In the mid-1990s, plans were made to release the album on CD using the HDCD encoding; several test pressings were made, and a release date of November 7, 1995 was announced. However, the CD release was shelved for unknown reasons. In early 2007, Young's management reiterated that there were no plans to release the album on CD. Pristine vinyl copies are still available in used stores and on eBay, often with the fold-out liner notes still intact; some CDs from the 1995 test pressings exist, and copies of these CDs are circulated as bootlegs. Additionally, some fans have made CDs from the more readily available vinyl copies.

In 2014, Young released a limited edition box set of vinyl records that includes the original Time Fades Away along with On the Beach, Tonight's the Night, and Zuma.  From December 2014, Young's first 14 albums, including Time Fades Away, were released as high-resolution downloads via the Pono digital music service, HDTracks and Qobuz. The album finally saw an official CD release in August 2017 as part of the CD version of Official Release Series Discs 5-8 boxset.  The CD version was finally released for individual purchase on September 23, 2022.

Time Fades Away is also available on streaming platforms such as Deezer and Apple Music. It is also available for streaming and download in high resolution audio on the Neil Young Archives website.

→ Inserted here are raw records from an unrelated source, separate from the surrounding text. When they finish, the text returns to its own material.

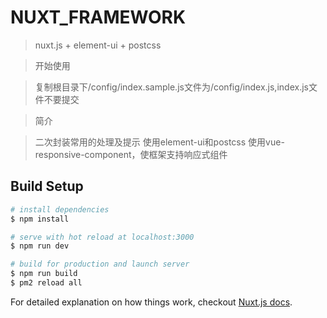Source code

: # NUXT_FRAMEWORK

> nuxt.js + element-ui + postcss


> 开始使用

> 复制根目录下/config/index.sample.js文件为/config/index.js,index.js文件不要提交


> 简介

> 二次封装常用的处理及提示
> 使用element-ui和postcss
> 使用vue-responsive-component，使框架支持响应式组件

## Build Setup

``` bash
# install dependencies
$ npm install

# serve with hot reload at localhost:3000
$ npm run dev

# build for production and launch server
$ npm run build
$ pm2 reload all

```

For detailed explanation on how things work, checkout [Nuxt.js docs](https://nuxtjs.org).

Time Fades Away II and Tuscaloosa
In October 2009, Young told Guitar World that a disc titled Time Fades Away II would be included in the second volume of the Archives box set series, noting: "It's interesting because [Time Fades Away II] has a different drummer than what was on that album. Kenny Buttrey was in there for the first half, and Johnny Barbata came in for the second. It's a completely different thing, with completely different songs."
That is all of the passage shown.